* _INPUT DATA_:
BEGIN
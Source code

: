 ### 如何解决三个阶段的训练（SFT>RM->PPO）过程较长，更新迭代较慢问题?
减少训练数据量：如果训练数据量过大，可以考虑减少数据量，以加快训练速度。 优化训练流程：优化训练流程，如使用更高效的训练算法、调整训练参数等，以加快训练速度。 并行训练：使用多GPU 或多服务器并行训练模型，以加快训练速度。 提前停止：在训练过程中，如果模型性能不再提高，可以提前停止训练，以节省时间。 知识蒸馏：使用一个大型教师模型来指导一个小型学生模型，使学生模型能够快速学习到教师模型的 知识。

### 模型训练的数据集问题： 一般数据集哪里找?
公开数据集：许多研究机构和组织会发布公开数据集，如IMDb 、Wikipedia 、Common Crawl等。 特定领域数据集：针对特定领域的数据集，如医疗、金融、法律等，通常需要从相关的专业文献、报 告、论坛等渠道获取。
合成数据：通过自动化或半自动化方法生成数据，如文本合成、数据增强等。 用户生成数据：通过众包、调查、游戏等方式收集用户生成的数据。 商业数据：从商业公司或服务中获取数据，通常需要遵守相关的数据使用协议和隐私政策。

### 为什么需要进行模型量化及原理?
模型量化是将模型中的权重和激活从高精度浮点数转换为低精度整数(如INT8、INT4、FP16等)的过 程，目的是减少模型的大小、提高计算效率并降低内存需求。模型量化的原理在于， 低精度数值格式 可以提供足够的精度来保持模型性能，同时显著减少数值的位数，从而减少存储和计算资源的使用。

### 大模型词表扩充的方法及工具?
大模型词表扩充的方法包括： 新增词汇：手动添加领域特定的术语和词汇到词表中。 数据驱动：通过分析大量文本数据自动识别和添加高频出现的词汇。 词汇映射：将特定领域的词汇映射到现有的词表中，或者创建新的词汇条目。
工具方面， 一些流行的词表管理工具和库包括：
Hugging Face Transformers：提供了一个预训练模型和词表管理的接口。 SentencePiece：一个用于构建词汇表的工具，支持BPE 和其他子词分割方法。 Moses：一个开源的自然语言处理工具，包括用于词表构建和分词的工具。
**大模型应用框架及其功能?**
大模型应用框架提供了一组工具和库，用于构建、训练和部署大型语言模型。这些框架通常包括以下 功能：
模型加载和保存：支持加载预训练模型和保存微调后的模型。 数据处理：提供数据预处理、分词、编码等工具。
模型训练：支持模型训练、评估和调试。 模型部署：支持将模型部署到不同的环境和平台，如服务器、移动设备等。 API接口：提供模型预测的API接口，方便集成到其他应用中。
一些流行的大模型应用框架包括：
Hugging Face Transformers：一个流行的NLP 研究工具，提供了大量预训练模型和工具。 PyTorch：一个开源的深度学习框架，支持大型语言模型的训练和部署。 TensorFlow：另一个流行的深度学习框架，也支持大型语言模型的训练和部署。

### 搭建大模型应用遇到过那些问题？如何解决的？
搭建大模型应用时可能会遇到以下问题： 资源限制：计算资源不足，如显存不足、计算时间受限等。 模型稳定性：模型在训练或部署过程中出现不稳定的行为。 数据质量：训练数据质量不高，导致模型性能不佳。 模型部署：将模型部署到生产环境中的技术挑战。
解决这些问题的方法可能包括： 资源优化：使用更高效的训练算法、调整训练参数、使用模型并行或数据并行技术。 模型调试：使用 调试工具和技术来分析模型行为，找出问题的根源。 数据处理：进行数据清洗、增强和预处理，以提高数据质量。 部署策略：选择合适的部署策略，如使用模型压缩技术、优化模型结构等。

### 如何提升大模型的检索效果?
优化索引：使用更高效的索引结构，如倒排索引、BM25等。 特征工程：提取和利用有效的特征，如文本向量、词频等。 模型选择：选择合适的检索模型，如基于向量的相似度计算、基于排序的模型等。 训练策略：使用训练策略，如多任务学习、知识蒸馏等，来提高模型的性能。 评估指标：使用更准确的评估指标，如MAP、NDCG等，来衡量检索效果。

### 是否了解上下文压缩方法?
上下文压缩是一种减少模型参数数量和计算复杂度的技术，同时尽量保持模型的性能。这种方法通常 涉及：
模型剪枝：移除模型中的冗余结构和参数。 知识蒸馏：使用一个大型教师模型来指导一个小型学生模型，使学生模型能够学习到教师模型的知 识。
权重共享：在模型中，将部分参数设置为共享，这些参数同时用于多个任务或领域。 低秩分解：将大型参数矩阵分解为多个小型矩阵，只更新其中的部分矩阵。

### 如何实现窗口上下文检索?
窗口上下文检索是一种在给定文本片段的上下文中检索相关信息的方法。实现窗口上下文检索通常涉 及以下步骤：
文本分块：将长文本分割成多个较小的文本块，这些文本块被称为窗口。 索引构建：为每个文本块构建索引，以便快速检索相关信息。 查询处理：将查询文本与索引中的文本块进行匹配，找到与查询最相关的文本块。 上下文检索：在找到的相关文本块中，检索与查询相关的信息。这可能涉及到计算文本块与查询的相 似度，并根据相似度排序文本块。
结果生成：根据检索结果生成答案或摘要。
END
* _WHAT THE EXERCISE ASKS_: Return the whole listing, keeping every word as it is.

* _RESULT BELOW_:
Source code

: ### 如何解决三个阶段的训练（SFT>RM->PPO）过程较长，更新迭代较慢问题?
减少训练数据量：如果训练数据量过大，可以考虑减少数据量，以加快训练速度。 优化训练流程：优化训练流程，如使用更高效的训练算法、调整训练参数等，以加快训练速度。 并行训练：使用多GPU 或多服务器并行训练模型，以加快训练速度。 提前停止：在训练过程中，如果模型性能不再提高，可以提前停止训练，以节省时间。 知识蒸馏：使用一个大型教师模型来指导一个小型学生模型，使学生模型能够快速学习到教师模型的 知识。

### 模型训练的数据集问题： 一般数据集哪里找?
公开数据集：许多研究机构和组织会发布公开数据集，如IMDb 、Wikipedia 、Common Crawl等。 特定领域数据集：针对特定领域的数据集，如医疗、金融、法律等，通常需要从相关的专业文献、报 告、论坛等渠道获取。
合成数据：通过自动化或半自动化方法生成数据，如文本合成、数据增强等。 用户生成数据：通过众包、调查、游戏等方式收集用户生成的数据。 商业数据：从商业公司或服务中获取数据，通常需要遵守相关的数据使用协议和隐私政策。

### 为什么需要进行模型量化及原理?
模型量化是将模型中的权重和激活从高精度浮点数转换为低精度整数(如INT8、INT4、FP16等)的过 程，目的是减少模型的大小、提高计算效率并降低内存需求。模型量化的原理在于， 低精度数值格式 可以提供足够的精度来保持模型性能，同时显著减少数值的位数，从而减少存储和计算资源的使用。

### 大模型词表扩充的方法及工具?
大模型词表扩充的方法包括： 新增词汇：手动添加领域特定的术语和词汇到词表中。 数据驱动：通过分析大量文本数据自动识别和添加高频出现的词汇。 词汇映射：将特定领域的词汇映射到现有的词表中，或者创建新的词汇条目。
工具方面， 一些流行的词表管理工具和库包括：
Hugging Face Transformers：提供了一个预训练模型和词表管理的接口。 SentencePiece：一个用于构建词汇表的工具，支持BPE 和其他子词分割方法。 Moses：一个开源的自然语言处理工具，包括用于词表构建和分词的工具。
**大模型应用框架及其功能?**
大模型应用框架提供了一组工具和库，用于构建、训练和部署大型语言模型。这些框架通常包括以下 功能：
模型加载和保存：支持加载预训练模型和保存微调后的模型。 数据处理：提供数据预处理、分词、编码等工具。
模型训练：支持模型训练、评估和调试。 模型部署：支持将模型部署到不同的环境和平台，如服务器、移动设备等。 API接口：提供模型预测的API接口，方便集成到其他应用中。
一些流行的大模型应用框架包括：
Hugging Face Transformers：一个流行的NLP 研究工具，提供了大量预训练模型和工具。 PyTorch：一个开源的深度学习框架，支持大型语言模型的训练和部署。 TensorFlow：另一个流行的深度学习框架，也支持大型语言模型的训练和部署。

### 搭建大模型应用遇到过那些问题？如何解决的？
搭建大模型应用时可能会遇到以下问题： 资源限制：计算资源不足，如显存不足、计算时间受限等。 模型稳定性：模型在训练或部署过程中出现不稳定的行为。 数据质量：训练数据质量不高，导致模型性能不佳。 模型部署：将模型部署到生产环境中的技术挑战。
解决这些问题的方法可能包括： 资源优化：使用更高效的训练算法、调整训练参数、使用模型并行或数据并行技术。 模型调试：使用 调试工具和技术来分析模型行为，找出问题的根源。 数据处理：进行数据清洗、增强和预处理，以提高数据质量。 部署策略：选择合适的部署策略，如使用模型压缩技术、优化模型结构等。

### 如何提升大模型的检索效果?
优化索引：使用更高效的索引结构，如倒排索引、BM25等。 特征工程：提取和利用有效的特征，如文本向量、词频等。 模型选择：选择合适的检索模型，如基于向量的相似度计算、基于排序的模型等。 训练策略：使用训练策略，如多任务学习、知识蒸馏等，来提高模型的性能。 评估指标：使用更准确的评估指标，如MAP、NDCG等，来衡量检索效果。

### 是否了解上下文压缩方法?
上下文压缩是一种减少模型参数数量和计算复杂度的技术，同时尽量保持模型的性能。这种方法通常 涉及：
模型剪枝：移除模型中的冗余结构和参数。 知识蒸馏：使用一个大型教师模型来指导一个小型学生模型，使学生模型能够学习到教师模型的知 识。
权重共享：在模型中，将部分参数设置为共享，这些参数同时用于多个任务或领域。 低秩分解：将大型参数矩阵分解为多个小型矩阵，只更新其中的部分矩阵。

### 如何实现窗口上下文检索?
窗口上下文检索是一种在给定文本片段的上下文中检索相关信息的方法。实现窗口上下文检索通常涉 及以下步骤：
文本分块：将长文本分割成多个较小的文本块，这些文本块被称为窗口。 索引构建：为每个文本块构建索引，以便快速检索相关信息。 查询处理：将查询文本与索引中的文本块进行匹配，找到与查询最相关的文本块。 上下文检索：在找到的相关文本块中，检索与查询相关的信息。这可能涉及到计算文本块与查询的相 似度，并根据相似度排序文本块。
结果生成：根据检索结果生成答案或摘要。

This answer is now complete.